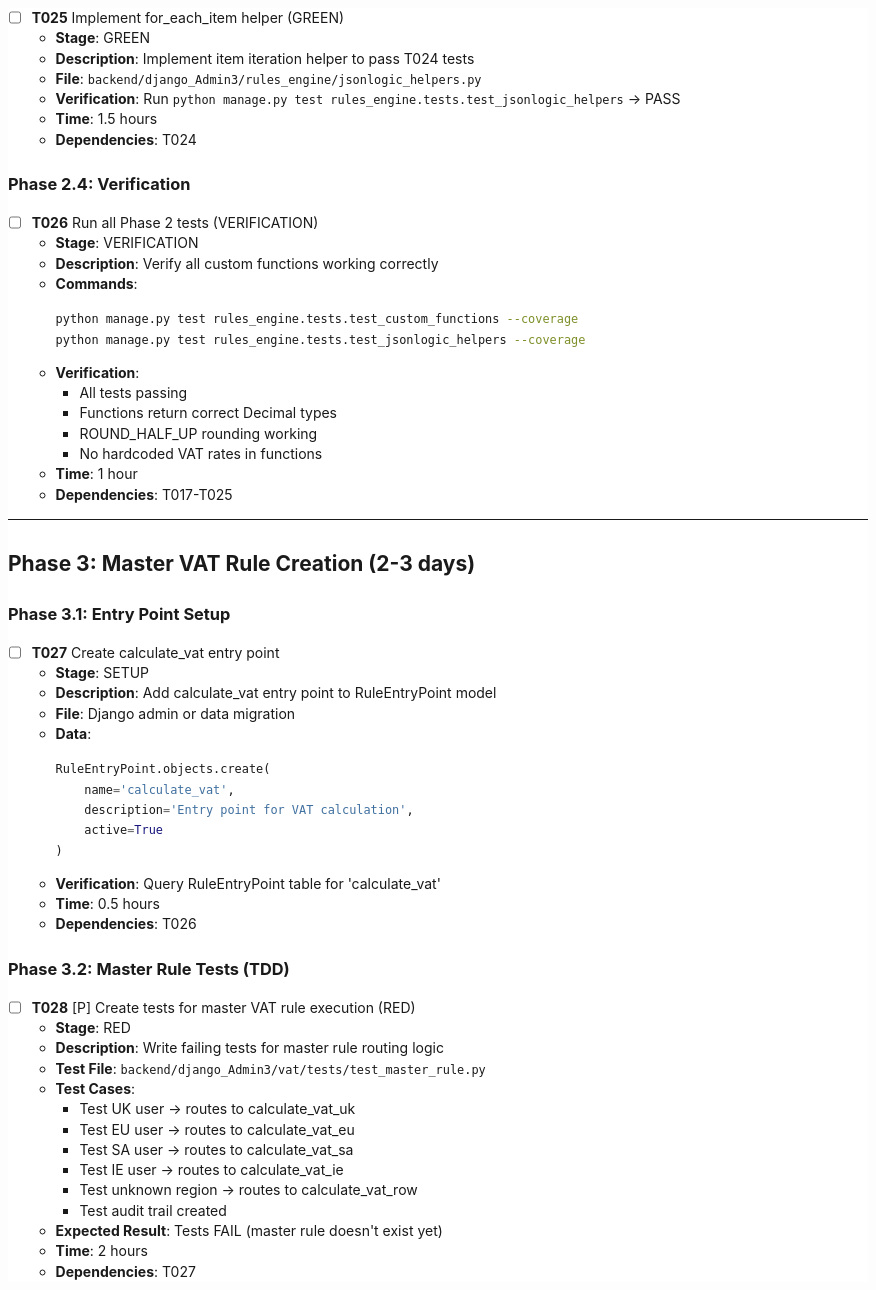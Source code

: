- [ ] **T025** Implement for_each_item helper (GREEN)
  - **Stage**: GREEN
  - **Description**: Implement item iteration helper to pass T024 tests
  - **File**: `backend/django_Admin3/rules_engine/jsonlogic_helpers.py`
  - **Verification**: Run `python manage.py test rules_engine.tests.test_jsonlogic_helpers` → PASS
  - **Time**: 1.5 hours
  - **Dependencies**: T024

### Phase 2.4: Verification

- [ ] **T026** Run all Phase 2 tests (VERIFICATION)
  - **Stage**: VERIFICATION
  - **Description**: Verify all custom functions working correctly
  - **Commands**:
    ```bash
    python manage.py test rules_engine.tests.test_custom_functions --coverage
    python manage.py test rules_engine.tests.test_jsonlogic_helpers --coverage
    ```
  - **Verification**:
    - All tests passing
    - Functions return correct Decimal types
    - ROUND_HALF_UP rounding working
    - No hardcoded VAT rates in functions
  - **Time**: 1 hour
  - **Dependencies**: T017-T025

---

## Phase 3: Master VAT Rule Creation (2-3 days)

### Phase 3.1: Entry Point Setup

- [ ] **T027** Create calculate_vat entry point
  - **Stage**: SETUP
  - **Description**: Add calculate_vat entry point to RuleEntryPoint model
  - **File**: Django admin or data migration
  - **Data**:
    ```python
    RuleEntryPoint.objects.create(
        name='calculate_vat',
        description='Entry point for VAT calculation',
        active=True
    )
    ```
  - **Verification**: Query RuleEntryPoint table for 'calculate_vat'
  - **Time**: 0.5 hours
  - **Dependencies**: T026

### Phase 3.2: Master Rule Tests (TDD)

- [ ] **T028** [P] Create tests for master VAT rule execution (RED)
  - **Stage**: RED
  - **Description**: Write failing tests for master rule routing logic
  - **Test File**: `backend/django_Admin3/vat/tests/test_master_rule.py`
  - **Test Cases**:
    - Test UK user → routes to calculate_vat_uk
    - Test EU user → routes to calculate_vat_eu
    - Test SA user → routes to calculate_vat_sa
    - Test IE user → routes to calculate_vat_ie
    - Test unknown region → routes to calculate_vat_row
    - Test audit trail created
  - **Expected Result**: Tests FAIL (master rule doesn't exist yet)
  - **Time**: 2 hours
  - **Dependencies**: T027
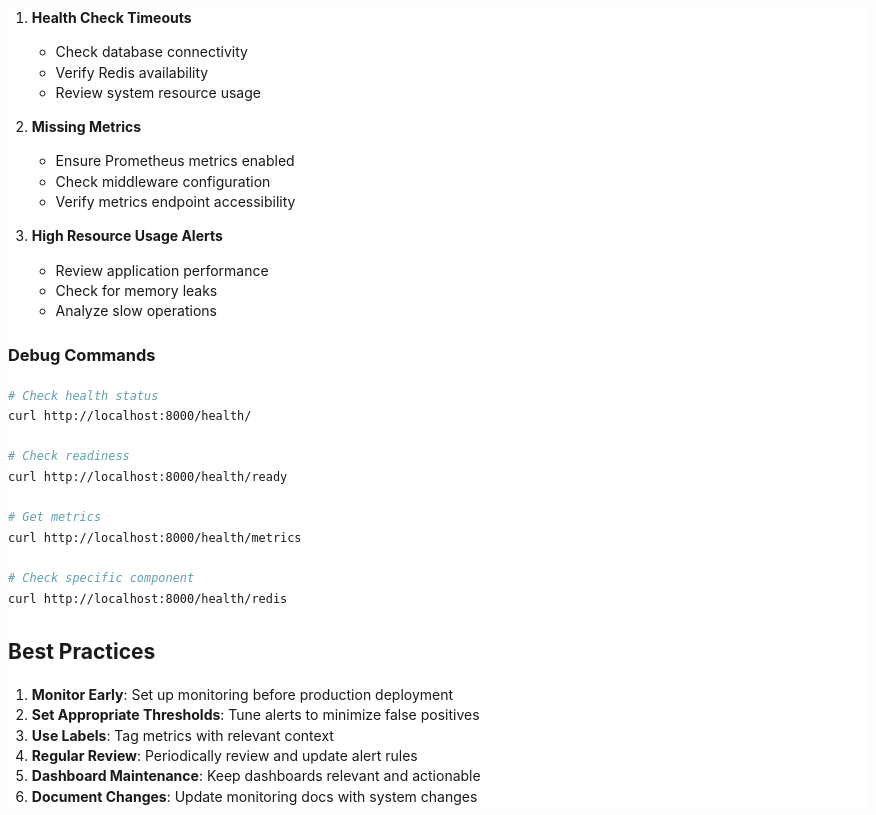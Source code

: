1. **Health Check Timeouts**
   - Check database connectivity
   - Verify Redis availability
   - Review system resource usage

2. **Missing Metrics**
   - Ensure Prometheus metrics enabled
   - Check middleware configuration
   - Verify metrics endpoint accessibility

3. **High Resource Usage Alerts**
   - Review application performance
   - Check for memory leaks
   - Analyze slow operations

### Debug Commands

```bash
# Check health status
curl http://localhost:8000/health/

# Check readiness
curl http://localhost:8000/health/ready

# Get metrics
curl http://localhost:8000/health/metrics

# Check specific component
curl http://localhost:8000/health/redis
```

## Best Practices

1. **Monitor Early**: Set up monitoring before production deployment
2. **Set Appropriate Thresholds**: Tune alerts to minimize false positives
3. **Use Labels**: Tag metrics with relevant context
4. **Regular Review**: Periodically review and update alert rules
5. **Dashboard Maintenance**: Keep dashboards relevant and actionable
6. **Document Changes**: Update monitoring docs with system changes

• _TASK INSTRUCTIONS_: The records above should be repeated exactly, with no pictures in the copy.

• _WRITTEN SOLUTION_:
Source code

:- [ ] **T025** Implement for_each_item helper (GREEN)
  - **Stage**: GREEN
  - **Description**: Implement item iteration helper to pass T024 tests
  - **File**: `backend/django_Admin3/rules_engine/jsonlogic_helpers.py`
  - **Verification**: Run `python manage.py test rules_engine.tests.test_jsonlogic_helpers` → PASS
  - **Time**: 1.5 hours
  - **Dependencies**: T024

### Phase 2.4: Verification

- [ ] **T026** Run all Phase 2 tests (VERIFICATION)
  - **Stage**: VERIFICATION
  - **Description**: Verify all custom functions working correctly
  - **Commands**:
    ```bash
    python manage.py test rules_engine.tests.test_custom_functions --coverage
    python manage.py test rules_engine.tests.test_jsonlogic_helpers --coverage
    ```
  - **Verification**:
    - All tests passing
    - Functions return correct Decimal types
    - ROUND_HALF_UP rounding working
    - No hardcoded VAT rates in functions
  - **Time**: 1 hour
  - **Dependencies**: T017-T025

---

## Phase 3: Master VAT Rule Creation (2-3 days)

### Phase 3.1: Entry Point Setup

- [ ] **T027** Create calculate_vat entry point
  - **Stage**: SETUP
  - **Description**: Add calculate_vat entry point to RuleEntryPoint model
  - **File**: Django admin or data migration
  - **Data**:
    ```python
    RuleEntryPoint.objects.create(
        name='calculate_vat',
        description='Entry point for VAT calculation',
        active=True
    )
    ```
  - **Verification**: Query RuleEntryPoint table for 'calculate_vat'
  - **Time**: 0.5 hours
  - **Dependencies**: T026

### Phase 3.2: Master Rule Tests (TDD)

- [ ] **T028** [P] Create tests for master VAT rule execution (RED)
  - **Stage**: RED
  - **Description**: Write failing tests for master rule routing logic
  - **Test File**: `backend/django_Admin3/vat/tests/test_master_rule.py`
  - **Test Cases**:
    - Test UK user → routes to calculate_vat_uk
    - Test EU user → routes to calculate_vat_eu
    - Test SA user → routes to calculate_vat_sa
    - Test IE user → routes to calculate_vat_ie
    - Test unknown region → routes to calculate_vat_row
    - Test audit trail created
  - **Expected Result**: Tests FAIL (master rule doesn't exist yet)
  - **Time**: 2 hours
  - **Dependencies**: T027
Source code

:1. **Health Check Timeouts**
   - Check database connectivity
   - Verify Redis availability
   - Review system resource usage

2. **Missing Metrics**
   - Ensure Prometheus metrics enabled
   - Check middleware configuration
   - Verify metrics endpoint accessibility

3. **High Resource Usage Alerts**
   - Review application performance
   - Check for memory leaks
   - Analyze slow operations

### Debug Commands

```bash
# Check health status
curl http://localhost:8000/health/

# Check readiness
curl http://localhost:8000/health/ready

# Get metrics
curl http://localhost:8000/health/metrics

# Check specific component
curl http://localhost:8000/health/redis
```

## Best Practices

1. **Monitor Early**: Set up monitoring before production deployment
2. **Set Appropriate Thresholds**: Tune alerts to minimize false positives
3. **Use Labels**: Tag metrics with relevant context
4. **Regular Review**: Periodically review and update alert rules
5. **Dashboard Maintenance**: Keep dashboards relevant and actionable
6. **Document Changes**: Update monitoring docs with system changes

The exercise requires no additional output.